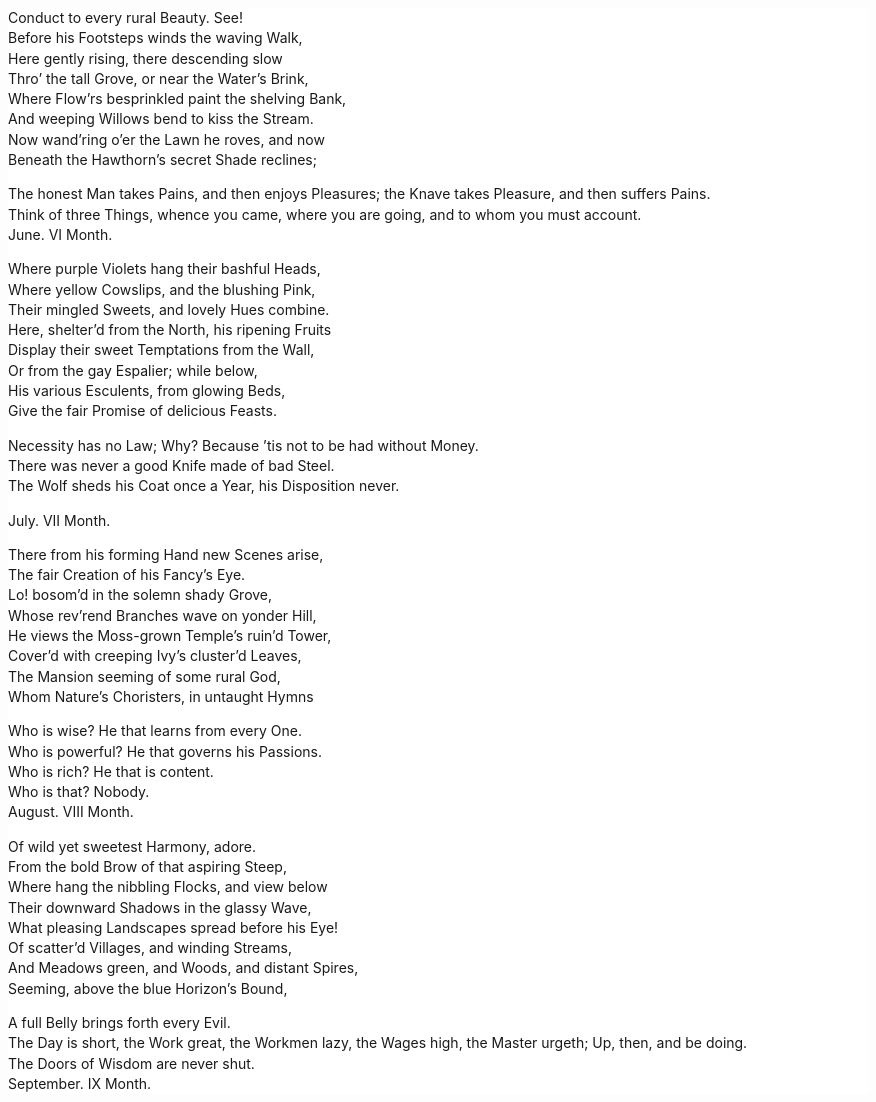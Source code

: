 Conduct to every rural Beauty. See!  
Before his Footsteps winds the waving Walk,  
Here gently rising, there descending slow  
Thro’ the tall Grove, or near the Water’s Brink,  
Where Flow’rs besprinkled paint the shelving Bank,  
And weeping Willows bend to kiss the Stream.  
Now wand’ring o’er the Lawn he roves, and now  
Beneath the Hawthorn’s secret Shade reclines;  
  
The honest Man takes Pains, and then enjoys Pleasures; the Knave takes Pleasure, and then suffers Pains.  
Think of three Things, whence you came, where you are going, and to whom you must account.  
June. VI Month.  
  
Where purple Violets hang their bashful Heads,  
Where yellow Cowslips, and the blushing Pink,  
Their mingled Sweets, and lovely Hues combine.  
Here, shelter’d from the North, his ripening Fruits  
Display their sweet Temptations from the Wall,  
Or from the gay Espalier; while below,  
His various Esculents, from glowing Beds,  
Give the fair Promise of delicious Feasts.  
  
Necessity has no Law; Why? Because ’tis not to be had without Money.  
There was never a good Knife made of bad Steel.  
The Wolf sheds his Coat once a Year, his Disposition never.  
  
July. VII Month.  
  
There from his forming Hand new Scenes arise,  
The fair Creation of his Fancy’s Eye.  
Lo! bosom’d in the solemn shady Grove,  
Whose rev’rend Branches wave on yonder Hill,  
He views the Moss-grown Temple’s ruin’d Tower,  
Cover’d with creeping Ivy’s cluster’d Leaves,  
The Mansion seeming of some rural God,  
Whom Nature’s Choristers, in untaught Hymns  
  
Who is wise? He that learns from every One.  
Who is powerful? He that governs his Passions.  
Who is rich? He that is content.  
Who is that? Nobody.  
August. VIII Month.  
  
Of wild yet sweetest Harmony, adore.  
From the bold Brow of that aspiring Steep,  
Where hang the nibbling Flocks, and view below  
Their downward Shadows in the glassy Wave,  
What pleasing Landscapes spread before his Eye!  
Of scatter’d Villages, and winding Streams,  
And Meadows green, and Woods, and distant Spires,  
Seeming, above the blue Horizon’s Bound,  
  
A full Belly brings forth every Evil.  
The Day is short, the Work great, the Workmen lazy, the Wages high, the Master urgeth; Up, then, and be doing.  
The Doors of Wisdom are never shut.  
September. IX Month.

__EXERCISE REQUIREMENTS__
Every record must be transcribed faithfully, with no picture carried over.

__EXPECTED ANSWER__
Source code

: Conduct to every rural Beauty. See!  
Before his Footsteps winds the waving Walk,  
Here gently rising, there descending slow  
Thro’ the tall Grove, or near the Water’s Brink,  
Where Flow’rs besprinkled paint the shelving Bank,  
And weeping Willows bend to kiss the Stream.  
Now wand’ring o’er the Lawn he roves, and now  
Beneath the Hawthorn’s secret Shade reclines;  
  
The honest Man takes Pains, and then enjoys Pleasures; the Knave takes Pleasure, and then suffers Pains.  
Think of three Things, whence you came, where you are going, and to whom you must account.  
June. VI Month.  
  
Where purple Violets hang their bashful Heads,  
Where yellow Cowslips, and the blushing Pink,  
Their mingled Sweets, and lovely Hues combine.  
Here, shelter’d from the North, his ripening Fruits  
Display their sweet Temptations from the Wall,  
Or from the gay Espalier; while below,  
His various Esculents, from glowing Beds,  
Give the fair Promise of delicious Feasts.  
  
Necessity has no Law; Why? Because ’tis not to be had without Money.  
There was never a good Knife made of bad Steel.  
The Wolf sheds his Coat once a Year, his Disposition never.  
  
July. VII Month.  
  
There from his forming Hand new Scenes arise,  
The fair Creation of his Fancy’s Eye.  
Lo! bosom’d in the solemn shady Grove,  
Whose rev’rend Branches wave on yonder Hill,  
He views the Moss-grown Temple’s ruin’d Tower,  
Cover’d with creeping Ivy’s cluster’d Leaves,  
The Mansion seeming of some rural God,  
Whom Nature’s Choristers, in untaught Hymns  
  
Who is wise? He that learns from every One.  
Who is powerful? He that governs his Passions.  
Who is rich? He that is content.  
Who is that? Nobody.  
August. VIII Month.  
  
Of wild yet sweetest Harmony, adore.  
From the bold Brow of that aspiring Steep,  
Where hang the nibbling Flocks, and view below  
Their downward Shadows in the glassy Wave,  
What pleasing Landscapes spread before his Eye!  
Of scatter’d Villages, and winding Streams,  
And Meadows green, and Woods, and distant Spires,  
Seeming, above the blue Horizon’s Bound,  
  
A full Belly brings forth every Evil.  
The Day is short, the Work great, the Workmen lazy, the Wages high, the Master urgeth; Up, then, and be doing.  
The Doors of Wisdom are never shut.  
September. IX Month.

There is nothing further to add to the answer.